Scale data (in np.array or list format) using MinMaxScaler and the ft_range given (default is (-1,1)
    :param data: array of data to be scaled
    :param i: feature corresponding to the scaler
    :param ft_range: tuple containing minimum and maximum values of the data already scaled
    :return: tuple of scaler and data scaled

> compose_model_params(is_classifier)

Composes a json object with the parameters of a trained model to store in the database

> compose_model_params_filter(is_classifier)

Composes a json object with the parameters in the config file used to look for the models in the database.

> save_model(eslib, id, metadata, dict={}, inference_type=constants.ESTIMATOR, _id=None, save_tflite=False, calibration_data=None)

Saves the model related files after training.
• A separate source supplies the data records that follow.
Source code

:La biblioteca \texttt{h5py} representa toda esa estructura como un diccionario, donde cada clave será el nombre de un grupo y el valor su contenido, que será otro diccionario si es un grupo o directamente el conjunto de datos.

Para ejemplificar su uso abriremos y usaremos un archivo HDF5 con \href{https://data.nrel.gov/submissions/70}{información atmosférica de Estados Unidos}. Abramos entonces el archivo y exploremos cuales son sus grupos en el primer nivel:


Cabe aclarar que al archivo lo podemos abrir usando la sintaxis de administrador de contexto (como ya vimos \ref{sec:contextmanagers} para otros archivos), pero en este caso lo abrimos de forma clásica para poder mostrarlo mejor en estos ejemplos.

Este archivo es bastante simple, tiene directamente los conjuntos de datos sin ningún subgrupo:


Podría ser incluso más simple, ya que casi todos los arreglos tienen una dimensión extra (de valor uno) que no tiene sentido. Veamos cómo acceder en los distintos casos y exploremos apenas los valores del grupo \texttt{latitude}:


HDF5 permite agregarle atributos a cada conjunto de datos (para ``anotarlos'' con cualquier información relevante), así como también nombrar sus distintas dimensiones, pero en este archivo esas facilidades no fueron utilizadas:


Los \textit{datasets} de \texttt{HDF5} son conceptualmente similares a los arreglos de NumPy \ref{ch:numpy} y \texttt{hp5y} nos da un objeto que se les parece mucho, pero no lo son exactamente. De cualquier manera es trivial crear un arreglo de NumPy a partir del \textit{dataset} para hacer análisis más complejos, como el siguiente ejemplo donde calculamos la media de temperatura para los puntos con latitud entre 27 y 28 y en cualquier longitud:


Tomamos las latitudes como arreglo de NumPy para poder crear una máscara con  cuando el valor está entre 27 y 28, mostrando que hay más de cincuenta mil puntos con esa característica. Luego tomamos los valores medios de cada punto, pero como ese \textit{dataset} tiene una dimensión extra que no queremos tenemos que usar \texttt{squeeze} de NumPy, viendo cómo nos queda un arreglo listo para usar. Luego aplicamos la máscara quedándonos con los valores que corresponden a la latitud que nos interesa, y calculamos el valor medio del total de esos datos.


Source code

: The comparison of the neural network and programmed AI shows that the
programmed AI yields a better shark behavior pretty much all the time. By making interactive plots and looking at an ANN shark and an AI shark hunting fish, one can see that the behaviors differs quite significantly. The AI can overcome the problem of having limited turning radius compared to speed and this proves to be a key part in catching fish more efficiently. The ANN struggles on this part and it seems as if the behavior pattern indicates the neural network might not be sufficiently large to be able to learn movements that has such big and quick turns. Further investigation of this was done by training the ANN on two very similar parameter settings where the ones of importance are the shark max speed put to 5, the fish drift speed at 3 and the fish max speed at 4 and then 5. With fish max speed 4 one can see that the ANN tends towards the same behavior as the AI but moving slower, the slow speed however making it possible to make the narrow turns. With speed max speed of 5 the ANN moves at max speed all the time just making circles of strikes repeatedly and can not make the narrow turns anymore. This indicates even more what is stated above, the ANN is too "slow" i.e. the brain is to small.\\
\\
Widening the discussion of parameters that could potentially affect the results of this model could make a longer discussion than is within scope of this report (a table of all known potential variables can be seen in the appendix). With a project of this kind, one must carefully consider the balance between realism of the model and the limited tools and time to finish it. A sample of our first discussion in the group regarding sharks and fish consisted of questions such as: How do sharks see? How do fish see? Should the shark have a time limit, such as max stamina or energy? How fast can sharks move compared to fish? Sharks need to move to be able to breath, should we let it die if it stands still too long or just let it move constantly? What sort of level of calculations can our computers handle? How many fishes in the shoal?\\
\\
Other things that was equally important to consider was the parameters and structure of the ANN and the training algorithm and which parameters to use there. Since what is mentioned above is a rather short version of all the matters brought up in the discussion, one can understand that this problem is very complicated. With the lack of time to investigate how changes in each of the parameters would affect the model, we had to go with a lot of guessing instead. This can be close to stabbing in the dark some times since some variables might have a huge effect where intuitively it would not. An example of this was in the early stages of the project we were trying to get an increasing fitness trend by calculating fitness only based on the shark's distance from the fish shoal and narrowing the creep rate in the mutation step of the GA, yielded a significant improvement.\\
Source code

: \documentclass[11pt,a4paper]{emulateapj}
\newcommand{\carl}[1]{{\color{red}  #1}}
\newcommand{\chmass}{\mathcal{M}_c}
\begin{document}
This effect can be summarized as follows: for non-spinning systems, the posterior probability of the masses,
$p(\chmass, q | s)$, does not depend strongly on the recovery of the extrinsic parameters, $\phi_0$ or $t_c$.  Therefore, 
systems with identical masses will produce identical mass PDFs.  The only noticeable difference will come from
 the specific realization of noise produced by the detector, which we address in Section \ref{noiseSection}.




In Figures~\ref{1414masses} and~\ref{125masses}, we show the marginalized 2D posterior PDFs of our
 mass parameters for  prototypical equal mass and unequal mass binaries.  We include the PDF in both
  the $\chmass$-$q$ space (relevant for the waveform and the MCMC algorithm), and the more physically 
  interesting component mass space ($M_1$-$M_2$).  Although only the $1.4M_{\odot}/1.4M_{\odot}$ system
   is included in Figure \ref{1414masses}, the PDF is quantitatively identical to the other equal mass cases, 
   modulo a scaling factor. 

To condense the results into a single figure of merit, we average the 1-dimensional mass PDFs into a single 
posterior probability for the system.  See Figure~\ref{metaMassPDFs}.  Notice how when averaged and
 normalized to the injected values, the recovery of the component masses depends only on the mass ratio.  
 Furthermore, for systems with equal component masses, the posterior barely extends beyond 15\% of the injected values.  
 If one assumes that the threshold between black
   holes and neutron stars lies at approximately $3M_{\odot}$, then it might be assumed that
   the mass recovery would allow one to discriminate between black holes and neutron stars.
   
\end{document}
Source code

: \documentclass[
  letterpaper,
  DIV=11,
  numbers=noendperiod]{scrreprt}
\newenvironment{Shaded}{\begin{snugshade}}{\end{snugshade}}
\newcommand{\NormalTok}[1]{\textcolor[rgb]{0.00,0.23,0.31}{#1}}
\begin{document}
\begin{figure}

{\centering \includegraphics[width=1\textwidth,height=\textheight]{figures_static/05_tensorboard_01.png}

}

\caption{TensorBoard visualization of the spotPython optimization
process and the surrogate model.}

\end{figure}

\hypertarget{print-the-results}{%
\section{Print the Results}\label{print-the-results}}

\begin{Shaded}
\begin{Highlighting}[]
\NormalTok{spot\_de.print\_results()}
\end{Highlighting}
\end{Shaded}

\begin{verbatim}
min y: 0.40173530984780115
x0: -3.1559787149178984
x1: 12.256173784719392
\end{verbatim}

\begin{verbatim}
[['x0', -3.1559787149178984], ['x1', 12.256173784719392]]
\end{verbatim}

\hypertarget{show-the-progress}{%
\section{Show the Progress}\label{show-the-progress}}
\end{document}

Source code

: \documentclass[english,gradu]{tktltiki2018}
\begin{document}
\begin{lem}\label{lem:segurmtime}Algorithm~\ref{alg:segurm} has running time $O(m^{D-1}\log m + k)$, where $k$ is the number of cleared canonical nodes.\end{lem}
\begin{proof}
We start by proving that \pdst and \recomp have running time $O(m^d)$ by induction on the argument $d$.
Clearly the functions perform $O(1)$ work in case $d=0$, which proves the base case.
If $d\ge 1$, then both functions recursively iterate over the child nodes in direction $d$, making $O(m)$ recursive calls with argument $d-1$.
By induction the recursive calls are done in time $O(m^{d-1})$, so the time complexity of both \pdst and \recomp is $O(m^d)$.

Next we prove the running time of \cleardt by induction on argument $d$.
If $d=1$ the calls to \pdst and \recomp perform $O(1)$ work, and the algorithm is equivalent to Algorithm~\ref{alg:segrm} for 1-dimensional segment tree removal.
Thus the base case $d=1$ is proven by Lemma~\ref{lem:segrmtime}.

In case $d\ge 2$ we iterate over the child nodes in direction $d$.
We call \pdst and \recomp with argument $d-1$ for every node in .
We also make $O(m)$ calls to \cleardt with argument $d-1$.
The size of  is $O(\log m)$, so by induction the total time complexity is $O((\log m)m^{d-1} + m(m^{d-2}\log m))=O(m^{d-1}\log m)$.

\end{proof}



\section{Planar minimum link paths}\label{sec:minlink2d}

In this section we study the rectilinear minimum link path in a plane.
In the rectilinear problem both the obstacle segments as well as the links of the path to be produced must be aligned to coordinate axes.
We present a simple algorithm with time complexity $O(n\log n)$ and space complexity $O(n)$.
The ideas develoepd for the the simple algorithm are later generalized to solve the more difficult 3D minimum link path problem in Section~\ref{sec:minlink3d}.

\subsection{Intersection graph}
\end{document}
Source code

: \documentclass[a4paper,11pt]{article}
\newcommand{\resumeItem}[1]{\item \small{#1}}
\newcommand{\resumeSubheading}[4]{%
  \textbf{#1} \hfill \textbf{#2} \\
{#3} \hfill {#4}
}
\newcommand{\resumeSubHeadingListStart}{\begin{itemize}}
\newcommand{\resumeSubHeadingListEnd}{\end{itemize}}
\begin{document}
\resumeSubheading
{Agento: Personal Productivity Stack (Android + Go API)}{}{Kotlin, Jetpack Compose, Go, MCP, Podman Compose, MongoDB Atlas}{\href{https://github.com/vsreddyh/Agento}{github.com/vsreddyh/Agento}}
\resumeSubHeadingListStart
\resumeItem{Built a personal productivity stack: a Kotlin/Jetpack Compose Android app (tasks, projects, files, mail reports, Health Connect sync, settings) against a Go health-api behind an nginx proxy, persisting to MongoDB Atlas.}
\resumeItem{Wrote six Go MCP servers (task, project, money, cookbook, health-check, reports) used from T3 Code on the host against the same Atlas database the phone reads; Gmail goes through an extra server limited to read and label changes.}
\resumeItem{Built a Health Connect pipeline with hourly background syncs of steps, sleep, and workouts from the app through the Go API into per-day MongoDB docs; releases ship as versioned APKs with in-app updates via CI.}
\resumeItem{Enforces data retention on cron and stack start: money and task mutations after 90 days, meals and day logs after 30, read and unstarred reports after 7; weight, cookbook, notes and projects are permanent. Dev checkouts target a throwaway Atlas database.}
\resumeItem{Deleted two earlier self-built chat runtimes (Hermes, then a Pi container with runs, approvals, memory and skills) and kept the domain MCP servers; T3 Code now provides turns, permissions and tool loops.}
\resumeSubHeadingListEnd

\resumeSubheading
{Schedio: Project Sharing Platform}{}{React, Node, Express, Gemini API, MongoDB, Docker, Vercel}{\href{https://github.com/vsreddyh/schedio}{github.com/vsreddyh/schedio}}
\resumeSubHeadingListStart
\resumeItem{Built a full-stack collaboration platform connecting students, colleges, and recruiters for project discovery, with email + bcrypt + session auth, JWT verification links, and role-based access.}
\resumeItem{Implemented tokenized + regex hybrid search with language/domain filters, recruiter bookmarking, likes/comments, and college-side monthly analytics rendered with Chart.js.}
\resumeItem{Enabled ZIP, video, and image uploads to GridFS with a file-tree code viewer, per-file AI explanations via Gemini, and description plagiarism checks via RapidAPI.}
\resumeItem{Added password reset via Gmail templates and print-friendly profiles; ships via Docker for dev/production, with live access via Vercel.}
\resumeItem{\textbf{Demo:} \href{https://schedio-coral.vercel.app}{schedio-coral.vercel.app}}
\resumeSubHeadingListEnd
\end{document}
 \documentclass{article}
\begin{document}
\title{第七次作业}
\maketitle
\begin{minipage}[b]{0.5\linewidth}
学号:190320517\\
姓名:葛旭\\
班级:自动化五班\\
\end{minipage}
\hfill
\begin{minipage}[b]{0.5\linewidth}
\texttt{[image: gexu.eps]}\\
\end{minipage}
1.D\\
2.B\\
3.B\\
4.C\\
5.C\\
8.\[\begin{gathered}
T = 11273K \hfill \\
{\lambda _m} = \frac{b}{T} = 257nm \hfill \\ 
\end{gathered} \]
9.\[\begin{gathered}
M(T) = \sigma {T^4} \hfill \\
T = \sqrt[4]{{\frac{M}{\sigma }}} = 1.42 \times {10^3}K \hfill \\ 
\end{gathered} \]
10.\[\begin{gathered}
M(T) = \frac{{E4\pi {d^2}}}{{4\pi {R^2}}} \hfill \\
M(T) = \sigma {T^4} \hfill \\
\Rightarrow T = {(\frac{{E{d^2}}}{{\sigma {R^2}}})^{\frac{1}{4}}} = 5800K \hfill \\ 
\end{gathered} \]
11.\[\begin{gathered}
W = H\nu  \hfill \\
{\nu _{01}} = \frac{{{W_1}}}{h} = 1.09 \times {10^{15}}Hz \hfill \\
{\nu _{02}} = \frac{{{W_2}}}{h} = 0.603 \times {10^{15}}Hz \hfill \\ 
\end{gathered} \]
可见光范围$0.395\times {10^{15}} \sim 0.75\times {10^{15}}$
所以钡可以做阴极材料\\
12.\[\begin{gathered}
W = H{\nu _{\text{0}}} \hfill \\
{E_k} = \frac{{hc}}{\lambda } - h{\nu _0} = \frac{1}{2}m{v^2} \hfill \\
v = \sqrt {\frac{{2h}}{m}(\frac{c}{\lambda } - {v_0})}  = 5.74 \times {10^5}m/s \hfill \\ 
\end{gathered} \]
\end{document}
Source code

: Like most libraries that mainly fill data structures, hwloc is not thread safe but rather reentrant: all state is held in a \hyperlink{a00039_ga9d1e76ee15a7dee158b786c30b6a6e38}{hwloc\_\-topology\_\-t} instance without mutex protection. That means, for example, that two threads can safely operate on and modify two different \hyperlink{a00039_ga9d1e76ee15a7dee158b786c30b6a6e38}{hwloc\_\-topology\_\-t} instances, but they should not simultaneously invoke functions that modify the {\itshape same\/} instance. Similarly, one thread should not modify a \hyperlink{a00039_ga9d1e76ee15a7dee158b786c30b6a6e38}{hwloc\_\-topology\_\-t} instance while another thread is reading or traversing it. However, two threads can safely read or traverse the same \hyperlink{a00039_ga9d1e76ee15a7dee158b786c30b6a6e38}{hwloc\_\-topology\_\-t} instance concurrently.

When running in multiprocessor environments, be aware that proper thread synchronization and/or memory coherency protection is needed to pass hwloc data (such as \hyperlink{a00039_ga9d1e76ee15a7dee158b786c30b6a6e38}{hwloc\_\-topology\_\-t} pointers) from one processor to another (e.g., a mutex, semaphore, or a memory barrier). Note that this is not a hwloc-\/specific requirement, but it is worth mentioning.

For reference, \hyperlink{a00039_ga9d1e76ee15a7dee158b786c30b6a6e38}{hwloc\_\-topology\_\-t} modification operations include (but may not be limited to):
Has the ability to save a model as tflite format.
The parameter dict should come in the format {"extension1": object1, "extension2": object2 ... }.
The calibration_data is only used when saving a model as tflite format, and should be a representation of the dataset.

## Additional features 

### Constants file
The constants used on EASIER-AI services are stored in _common_functions/constants.py_ file. It can be imported as:

> import common_functions.constants as constants

### Advanced logger
This logger has the same syntax as the default _logging_ python library. It needs to be imported and initialized as:

> from common_functions.logger import Logger

> logger = Logger(service_name, filename)

It then can be used as logger.info(message), logger.debug(message, additional_info), etc.

This logger, apart from printing to console, uploads each log instance to Elasticsearch via Logstash, through a TCP port. To use this functionality it is needed to define the previously mentioned LOGSTASH_HOST and LOGSTASH_PORT environment variables.

### Edge toolkit
This class is in charge of converting a tensorflow or keras model into tensorflow lite. It can be used as:

> from edge_tools import Edge_Toolkit

> edge_toolkit = Edge_Toolkit(logger)

> edge_toolkit.convert_model_lite(calibration_data=calibration_data, keras_model_path=filename + '.' + constants.MODEL_EXTENSION)

After executing these lines, the tflite file will be stored in ../storage/ and can be uploaded to a remote filesystem.

### Model definitions
The model definitions used by EASIER are also stored in this library. They are imported by the helpers file using the _importer( ... )_ function.